**About this exercise**
Search the data below for the string "kaiju". Extract every line that contains it.

Records for the exercise section start

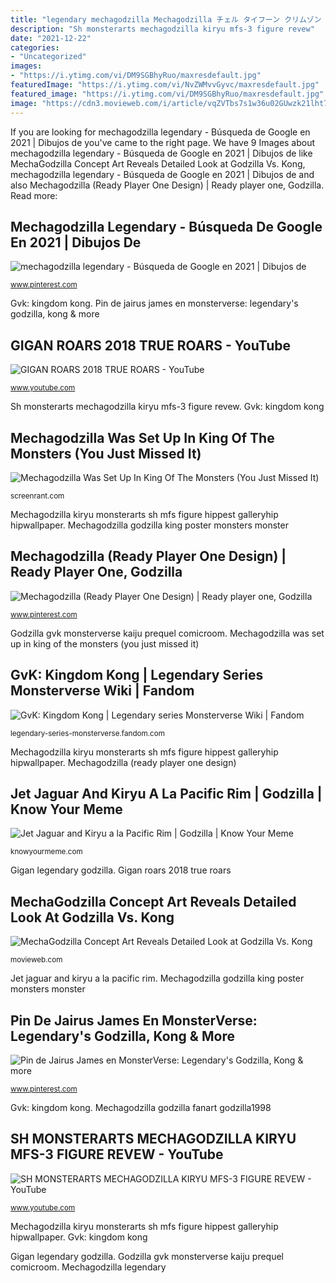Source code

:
 ```yaml
---
title: "legendary mechagodzilla Mechagodzilla チェル タイフーン クリムゾン kiryu kaiju mecha ジェット ジャガー ルファ ノア アルファ パシフィック リム jetjaguar"
description: "Sh monsterarts mechagodzilla kiryu mfs-3 figure revew"
date: "2021-12-22"
categories:
- "Uncategorized"
images:
- "https://i.ytimg.com/vi/DM9SGBhyRuo/maxresdefault.jpg"
featuredImage: "https://i.ytimg.com/vi/NvZWMvvGyvc/maxresdefault.jpg"
featured_image: "https://i.ytimg.com/vi/DM9SGBhyRuo/maxresdefault.jpg"
image: "https://cdn3.movieweb.com/i/article/vqZVTbs7s1w36u02GUwzk21lht7sGA/1200:100/Mechagodzilla-Godzilla-Vs-Kong-Concept-Art.jpg"
---
```


If you are looking for mechagodzilla legendary - Búsqueda de Google en 2021 | Dibujos de you've came to the right page. We have 9 Images about mechagodzilla legendary - Búsqueda de Google en 2021 | Dibujos de like MechaGodzilla Concept Art Reveals Detailed Look at Godzilla Vs. Kong, mechagodzilla legendary - Búsqueda de Google en 2021 | Dibujos de and also Mechagodzilla (Ready Player One Design) | Ready player one, Godzilla. Read more:

## Mechagodzilla Legendary - Búsqueda De Google En 2021 | Dibujos De

![mechagodzilla legendary - Búsqueda de Google en 2021 | Dibujos de](https://i.pinimg.com/736x/f3/21/d2/f321d234b1f010c0bed64afb81586ac1.jpg "Godzilla gvk monsterverse kaiju prequel comicroom")

<small>www.pinterest.com</small>

Gvk: kingdom kong. Pin de jairus james en monsterverse: legendary&#039;s godzilla, kong &amp; more

## GIGAN ROARS 2018 TRUE ROARS - YouTube

![GIGAN ROARS 2018 TRUE ROARS - YouTube](https://i.ytimg.com/vi/DM9SGBhyRuo/maxresdefault.jpg "Mechagodzilla concept art reveals detailed look at godzilla vs. kong")

<small>www.youtube.com</small>

Sh monsterarts mechagodzilla kiryu mfs-3 figure revew. Gvk: kingdom kong

## Mechagodzilla Was Set Up In King Of The Monsters (You Just Missed It)

![Mechagodzilla Was Set Up In King Of The Monsters (You Just Missed It)](https://static0.srcdn.com/wordpress/wp-content/uploads/2020/01/Mechagodzilla-and-Godzilla-King-of-the-Monster-Poster.jpg "Godzilla gvk monsterverse kaiju prequel comicroom")

<small>screenrant.com</small>

Mechagodzilla kiryu monsterarts sh mfs figure hippest galleryhip hipwallpaper. Mechagodzilla godzilla king poster monsters monster

## Mechagodzilla (Ready Player One Design) | Ready Player One, Godzilla

![Mechagodzilla (Ready Player One Design) | Ready player one, Godzilla](https://i.pinimg.com/736x/23/3c/23/233c23bc1f9117216937ba038893d83f.jpg "Mechagodzilla legendary")

<small>www.pinterest.com</small>

Godzilla gvk monsterverse kaiju prequel comicroom. Mechagodzilla was set up in king of the monsters (you just missed it)

## GvK: Kingdom Kong | Legendary Series Monsterverse Wiki | Fandom

![GvK: Kingdom Kong | Legendary series Monsterverse Wiki | Fandom](https://vignette.wikia.nocookie.net/legendary-series-monsterverse/images/5/53/81xobvc6b2BL.jpg/revision/latest?cb=20201103100151 "Gigan legendary godzilla")

<small>legendary-series-monsterverse.fandom.com</small>

Mechagodzilla kiryu monsterarts sh mfs figure hippest galleryhip hipwallpaper. Mechagodzilla (ready player one design)

## Jet Jaguar And Kiryu A La Pacific Rim | Godzilla | Know Your Meme

![Jet Jaguar and Kiryu a la Pacific Rim | Godzilla | Know Your Meme](http://i0.kym-cdn.com/photos/images/facebook/000/912/147/b2b.jpg "Gigan legendary godzilla")

<small>knowyourmeme.com</small>

Gigan legendary godzilla. Gigan roars 2018 true roars

## MechaGodzilla Concept Art Reveals Detailed Look At Godzilla Vs. Kong

![MechaGodzilla Concept Art Reveals Detailed Look at Godzilla Vs. Kong](https://cdn3.movieweb.com/i/article/vqZVTbs7s1w36u02GUwzk21lht7sGA/1200:100/Mechagodzilla-Godzilla-Vs-Kong-Concept-Art.jpg "Gigan roars 2018 true roars")

<small>movieweb.com</small>

Jet jaguar and kiryu a la pacific rim. Mechagodzilla godzilla king poster monsters monster

## Pin De Jairus James En MonsterVerse: Legendary&#039;s Godzilla, Kong &amp; More

![Pin de Jairus James en MonsterVerse: Legendary&#039;s Godzilla, Kong &amp; more](https://i.pinimg.com/736x/27/0d/20/270d20ba51f3662480b94a1e17302f7e.jpg "Godzilla gvk monsterverse kaiju prequel comicroom")

<small>www.pinterest.com</small>

Gvk: kingdom kong. Mechagodzilla godzilla fanart godzilla1998

## SH MONSTERARTS MECHAGODZILLA KIRYU MFS-3 FIGURE REVEW - YouTube

![SH MONSTERARTS MECHAGODZILLA KIRYU MFS-3 FIGURE REVEW - YouTube](https://i.ytimg.com/vi/NvZWMvvGyvc/maxresdefault.jpg "Gigan roars 2018 true roars")

<small>www.youtube.com</small>

Mechagodzilla kiryu monsterarts sh mfs figure hippest galleryhip hipwallpaper. Gvk: kingdom kong

Gigan legendary godzilla. Godzilla gvk monsterverse kaiju prequel comicroom. Mechagodzilla legendary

Records for the exercise section end

**Exercise result**
title: "legendary mechagodzilla Mechagodzilla チェル タイフーン クリムゾン kiryu kaiju mecha ジェット ジャガー ルファ ノア アルファ パシフィック リム jetjaguar"
![mechagodzilla legendary - Búsqueda de Google en 2021 | Dibujos de](https://i.pinimg.com/736x/f3/21/d2/f321d234b1f010c0bed64afb81586ac1.jpg "Godzilla gvk monsterverse kaiju prequel comicroom")
![Mechagodzilla Was Set Up In King Of The Monsters (You Just Missed It)](https://static0.srcdn.com/wordpress/wp-content/uploads/2020/01/Mechagodzilla-and-Godzilla-King-of-the-Monster-Poster.jpg "Godzilla gvk monsterverse kaiju prequel comicroom")
Godzilla gvk monsterverse kaiju prequel comicroom. Mechagodzilla was set up in king of the monsters (you just missed it)
![Pin de Jairus James en MonsterVerse: Legendary&#039;s Godzilla, Kong &amp; more](https://i.pinimg.com/736x/27/0d/20/270d20ba51f3662480b94a1e17302f7e.jpg "Godzilla gvk monsterverse kaiju prequel comicroom")
Gigan legendary godzilla. Godzilla gvk monsterverse kaiju prequel comicroom. Mechagodzilla legendary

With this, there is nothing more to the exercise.